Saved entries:
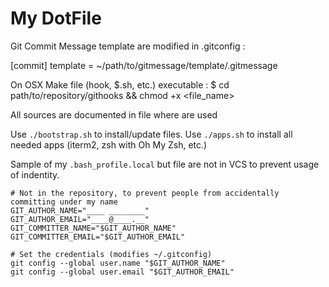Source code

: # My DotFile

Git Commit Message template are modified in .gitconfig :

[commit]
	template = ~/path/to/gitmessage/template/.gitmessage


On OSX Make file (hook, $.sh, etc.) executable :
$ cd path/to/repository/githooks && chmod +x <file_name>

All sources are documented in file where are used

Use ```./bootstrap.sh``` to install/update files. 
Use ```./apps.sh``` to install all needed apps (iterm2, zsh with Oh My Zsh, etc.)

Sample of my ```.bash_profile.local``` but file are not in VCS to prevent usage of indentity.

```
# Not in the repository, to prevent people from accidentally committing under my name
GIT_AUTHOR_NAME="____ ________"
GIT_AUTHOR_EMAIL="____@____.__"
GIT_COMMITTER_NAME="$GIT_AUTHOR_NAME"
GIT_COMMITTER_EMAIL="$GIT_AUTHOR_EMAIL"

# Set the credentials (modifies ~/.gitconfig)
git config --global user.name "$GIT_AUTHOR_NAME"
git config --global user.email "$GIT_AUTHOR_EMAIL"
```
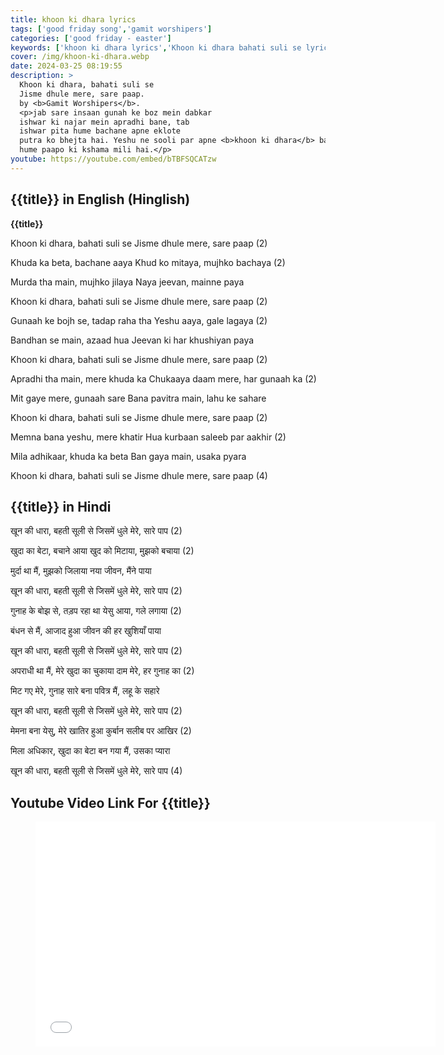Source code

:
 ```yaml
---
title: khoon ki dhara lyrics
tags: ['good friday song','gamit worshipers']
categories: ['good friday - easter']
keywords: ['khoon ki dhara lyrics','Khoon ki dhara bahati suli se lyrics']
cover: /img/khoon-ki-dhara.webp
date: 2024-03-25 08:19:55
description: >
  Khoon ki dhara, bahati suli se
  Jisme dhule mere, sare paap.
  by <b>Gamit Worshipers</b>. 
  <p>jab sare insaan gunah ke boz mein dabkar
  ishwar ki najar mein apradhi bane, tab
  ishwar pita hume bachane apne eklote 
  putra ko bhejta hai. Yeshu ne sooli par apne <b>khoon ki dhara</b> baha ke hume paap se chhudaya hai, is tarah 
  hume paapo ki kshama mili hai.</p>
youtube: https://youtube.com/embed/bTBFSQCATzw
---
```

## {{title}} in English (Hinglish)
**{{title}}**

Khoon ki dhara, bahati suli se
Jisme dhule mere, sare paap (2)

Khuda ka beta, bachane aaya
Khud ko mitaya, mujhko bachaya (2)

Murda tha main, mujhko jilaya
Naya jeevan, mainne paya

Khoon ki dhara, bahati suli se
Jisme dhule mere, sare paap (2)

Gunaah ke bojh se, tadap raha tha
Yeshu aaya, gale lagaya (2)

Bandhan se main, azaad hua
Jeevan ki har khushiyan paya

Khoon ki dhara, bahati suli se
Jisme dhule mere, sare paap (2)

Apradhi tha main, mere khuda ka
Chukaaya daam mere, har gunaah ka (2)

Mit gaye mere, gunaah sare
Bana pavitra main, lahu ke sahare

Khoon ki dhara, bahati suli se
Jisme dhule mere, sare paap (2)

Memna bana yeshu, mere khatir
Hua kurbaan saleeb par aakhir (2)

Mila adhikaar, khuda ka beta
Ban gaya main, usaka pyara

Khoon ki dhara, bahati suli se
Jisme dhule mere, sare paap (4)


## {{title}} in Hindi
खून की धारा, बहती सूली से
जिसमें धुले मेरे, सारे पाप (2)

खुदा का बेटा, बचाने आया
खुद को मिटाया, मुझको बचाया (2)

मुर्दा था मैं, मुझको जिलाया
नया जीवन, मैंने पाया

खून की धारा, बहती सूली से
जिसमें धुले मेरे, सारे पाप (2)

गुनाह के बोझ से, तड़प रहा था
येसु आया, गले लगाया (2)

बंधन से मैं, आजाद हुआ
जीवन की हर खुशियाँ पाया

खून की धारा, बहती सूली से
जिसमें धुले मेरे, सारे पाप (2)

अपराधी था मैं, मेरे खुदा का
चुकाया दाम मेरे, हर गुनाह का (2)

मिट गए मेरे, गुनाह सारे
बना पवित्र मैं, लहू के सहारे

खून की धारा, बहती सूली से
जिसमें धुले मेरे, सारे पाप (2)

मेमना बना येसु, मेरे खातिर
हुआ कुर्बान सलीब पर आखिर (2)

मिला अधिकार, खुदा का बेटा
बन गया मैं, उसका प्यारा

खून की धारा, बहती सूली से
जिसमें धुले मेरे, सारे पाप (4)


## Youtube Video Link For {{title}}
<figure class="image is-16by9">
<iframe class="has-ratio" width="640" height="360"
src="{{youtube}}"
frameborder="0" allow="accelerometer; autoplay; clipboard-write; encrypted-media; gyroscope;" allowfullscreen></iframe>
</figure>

# TASK TO CARRY OUT
Would you retype each line above exactly and skip every image?

# RESPONSE FOR THIS EXERCISE
Source code

: # My DotFile

Git Commit Message template are modified in .gitconfig :

[commit]
	template = ~/path/to/gitmessage/template/.gitmessage


On OSX Make file (hook, $.sh, etc.) executable :
$ cd path/to/repository/githooks && chmod +x <file_name>

All sources are documented in file where are used

Use ```./bootstrap.sh``` to install/update files. 
Use ```./apps.sh``` to install all needed apps (iterm2, zsh with Oh My Zsh, etc.)

Sample of my ```.bash_profile.local``` but file are not in VCS to prevent usage of indentity.

```
# Not in the repository, to prevent people from accidentally committing under my name
GIT_AUTHOR_NAME="____ ________"
GIT_AUTHOR_EMAIL="____@____.__"
GIT_COMMITTER_NAME="$GIT_AUTHOR_NAME"
GIT_COMMITTER_EMAIL="$GIT_AUTHOR_EMAIL"

# Set the credentials (modifies ~/.gitconfig)
git config --global user.name "$GIT_AUTHOR_NAME"
git config --global user.email "$GIT_AUTHOR_EMAIL"
```
Source code

:
 ```yaml
---
title: khoon ki dhara lyrics
tags: ['good friday song','gamit worshipers']
categories: ['good friday - easter']
keywords: ['khoon ki dhara lyrics','Khoon ki dhara bahati suli se lyrics']
cover: /img/khoon-ki-dhara.webp
date: 2024-03-25 08:19:55
description: >
  Khoon ki dhara, bahati suli se
  Jisme dhule mere, sare paap.
  by <b>Gamit Worshipers</b>. 
  <p>jab sare insaan gunah ke boz mein dabkar
  ishwar ki najar mein apradhi bane, tab
  ishwar pita hume bachane apne eklote 
  putra ko bhejta hai. Yeshu ne sooli par apne <b>khoon ki dhara</b> baha ke hume paap se chhudaya hai, is tarah 
  hume paapo ki kshama mili hai.</p>
youtube: https://youtube.com/embed/bTBFSQCATzw
---
```

## {{title}} in English (Hinglish)
**{{title}}**

Khoon ki dhara, bahati suli se
Jisme dhule mere, sare paap (2)

Khuda ka beta, bachane aaya
Khud ko mitaya, mujhko bachaya (2)

Murda tha main, mujhko jilaya
Naya jeevan, mainne paya

Khoon ki dhara, bahati suli se
Jisme dhule mere, sare paap (2)

Gunaah ke bojh se, tadap raha tha
Yeshu aaya, gale lagaya (2)

Bandhan se main, azaad hua
Jeevan ki har khushiyan paya

Khoon ki dhara, bahati suli se
Jisme dhule mere, sare paap (2)

Apradhi tha main, mere khuda ka
Chukaaya daam mere, har gunaah ka (2)

Mit gaye mere, gunaah sare
Bana pavitra main, lahu ke sahare

Khoon ki dhara, bahati suli se
Jisme dhule mere, sare paap (2)

Memna bana yeshu, mere khatir
Hua kurbaan saleeb par aakhir (2)

Mila adhikaar, khuda ka beta
Ban gaya main, usaka pyara

Khoon ki dhara, bahati suli se
Jisme dhule mere, sare paap (4)


## {{title}} in Hindi
खून की धारा, बहती सूली से
जिसमें धुले मेरे, सारे पाप (2)

खुदा का बेटा, बचाने आया
खुद को मिटाया, मुझको बचाया (2)

मुर्दा था मैं, मुझको जिलाया
नया जीवन, मैंने पाया

खून की धारा, बहती सूली से
जिसमें धुले मेरे, सारे पाप (2)

गुनाह के बोझ से, तड़प रहा था
येसु आया, गले लगाया (2)

बंधन से मैं, आजाद हुआ
जीवन की हर खुशियाँ पाया

खून की धारा, बहती सूली से
जिसमें धुले मेरे, सारे पाप (2)

अपराधी था मैं, मेरे खुदा का
चुकाया दाम मेरे, हर गुनाह का (2)

मिट गए मेरे, गुनाह सारे
बना पवित्र मैं, लहू के सहारे

खून की धारा, बहती सूली से
जिसमें धुले मेरे, सारे पाप (2)

मेमना बना येसु, मेरे खातिर
हुआ कुर्बान सलीब पर आखिर (2)

मिला अधिकार, खुदा का बेटा
बन गया मैं, उसका प्यारा

खून की धारा, बहती सूली से
जिसमें धुले मेरे, सारे पाप (4)


## Youtube Video Link For {{title}}
<figure class="image is-16by9">
<iframe class="has-ratio" width="640" height="360"
src="{{youtube}}"
frameborder="0" allow="accelerometer; autoplay; clipboard-write; encrypted-media; gyroscope;" allowfullscreen></iframe>
</figure>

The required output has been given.